17 ページ、論点5、個人単位で居宅介護等を利用する場合の特例の経過措置ということです。グループホームにおける利用者への介護サービスというのは、生活支援員による介護若しくは外部サービス利用型では委託している居宅介護事業所によりサービスを提供されており、これら以外の者による介護を受けさせてはならないという原則を持っております。しかし、重度の障害者については特例として、生活支援員による介護に加えて上乗せで介護サービスの提供ができるように、経過措置として、個々の利用者ごとに個人単位で居宅介護の利用を認めております。

 ここの経過措置というのは平成 27 3 31 日までとされておりますが、この経過期間の延長についてどのようにお考えいただけるかということです。実績件数ですが、区分 4 以上の方がこの個人単位の居宅介護の利用の対象になっていくわけですが、実際に利用されている方は 1,533 人となっております。

 次の 18 ページに、その経過措置の概要が出ております、これは御覧いただければよろしいかと思います。基本的には区分 4 以上、かつ、重度訪問介護、同行援護、行動援護の対象となる方、若しくは区分 4 以上であって、個別支援計画に居宅介護の利用が位置づけられていたり、市町村が必要と認めることといったものが要件となっております。 19 ページにつきましては、それに対する要望事項ですので御覧いただければと思います。ここまでがグループホームに関する論点 5 点です。
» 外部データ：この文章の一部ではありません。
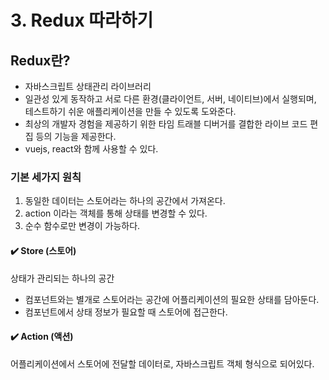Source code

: # 3. Redux 따라하기

## Redux란?

* 자바스크립트 상태관리 라이브러리
* 일관성 있게 동작하고 서로 다른 환경(클라이언트, 서버, 네이티브)에서 실행되며, 테스트하기 쉬운 애플리케이션을 만들 수 있도록 도와준다.
* 최상의 개발자 경험을 제공하기 위한 타임 트래블 디버거를 결합한 라이브 코드 편집 등의 기능을 제공한다.
* vuejs, react와 함께 사용할 수 있다.

### 기본 세가지 원칙

1. 동일한 데이터는 스토어라는 하나의 공간에서 가져온다.
2. action 이라는 객체를 통해 상태를 변경할 수 있다.
3. 순수 함수로만 변경이 가능하다.

#### ✔️ Store (스토어)

상태가 관리되는 하나의 공간

* 컴포넌트와는 별개로 스토어라는 공간에 어플리케이션의 필요한 상태를 담아둔다.
* 컴포넌트에서 상태 정보가 필요할 때 스토어에 접근한다.

#### ✔️ Action (액션)

어플리케이션에서 스토어에 전달할 데이터로, 자바스크립트 객체 형식으로 되어있다.





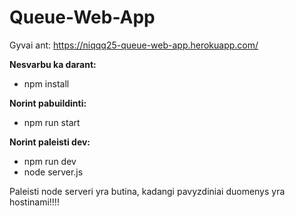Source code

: # Queue-Web-App

Gyvai ant: https://niqqq25-queue-web-app.herokuapp.com/

**Nesvarbu ka darant:**
* npm install

**Norint pabuildinti:**
* npm run start

**Norint paleisti dev:**
* npm run dev
* node server.js

Paleisti node serveri yra butina, kadangi pavyzdiniai duomenys yra hostinami!!!!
 続いて自立訓練、 21 ページからになります。こちらも 22 ページから論点を提示させていただいています。まず自立訓練ですけれども、障害者が地域において自立した生活を送ることができるよう通所したり、若しくは居宅を訪問して理学療法・作業療法といった必要なリハビリテーションの実施、入浴や食事など自立した日常生活を営むための必要な訓練を提供するというのが自立訓練の内容となっています。

 ただ、引きこもりなどの場合によっては通所による訓練が困難なことがある、また、宿泊型自立訓練事業所における夜間や深夜の職員配置の必要性についても指摘をされているところです。それらを踏まえ、こちらについては論点を 3 点ほど整理させていただいています。
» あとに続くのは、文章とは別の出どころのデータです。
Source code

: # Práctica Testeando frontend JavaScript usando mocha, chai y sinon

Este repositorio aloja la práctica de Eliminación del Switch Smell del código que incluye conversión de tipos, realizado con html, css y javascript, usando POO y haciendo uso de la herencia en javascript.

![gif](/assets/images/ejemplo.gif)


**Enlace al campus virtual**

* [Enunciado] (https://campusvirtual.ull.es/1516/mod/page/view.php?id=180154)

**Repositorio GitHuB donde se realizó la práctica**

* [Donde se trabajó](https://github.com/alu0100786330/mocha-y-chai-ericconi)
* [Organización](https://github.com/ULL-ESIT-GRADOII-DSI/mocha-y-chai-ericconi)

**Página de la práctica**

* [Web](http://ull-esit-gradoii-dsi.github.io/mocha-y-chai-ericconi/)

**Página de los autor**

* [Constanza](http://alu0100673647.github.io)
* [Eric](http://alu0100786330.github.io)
 まず 23 ページ、論点1、訪問のみの自立訓練の利用です。現行では、生活訓練又は機能訓練を利用する場合、原則、利用者が自立訓練事業所に通所して訓練を受ける、また、通所訓練の利用者については、通所の訓練に併せて、事業所の支援員が利用者の居宅を訪問して訓練を行うことも可能となっている一方で、引きこもりなどの場合、若しくは精神科病院に長期間入院している患者が退院した直後、そういった特性を踏まえると通所による訓練が困難なケースもあります。このため通所の利用を前提とせず、訪問による訓練のみを利用できることについて、どのように考えたらいいかということです。

 参考1としては、「障害者の地域生活の推進に関する議論の整理」、平成 25 年に整理をしていただいたものですが、こちらでも訪問による生活訓練を柔軟に行えるようにすることが求められるという記載もあります。

 また、現行の取扱いを参考2に入れさせていただいています。こちらも訪問による自立訓練は、基本的には通所による自立訓練を利用している者に限定されるものではなくて、将来的に通所による自立訓練を利用することを前提として、お互いの目標を立てて、その支援方針についてやっている場合には、訪問による自立訓練を先行して利用することも差し支えないといった記載がされており、今、こういった運用を行っているところです。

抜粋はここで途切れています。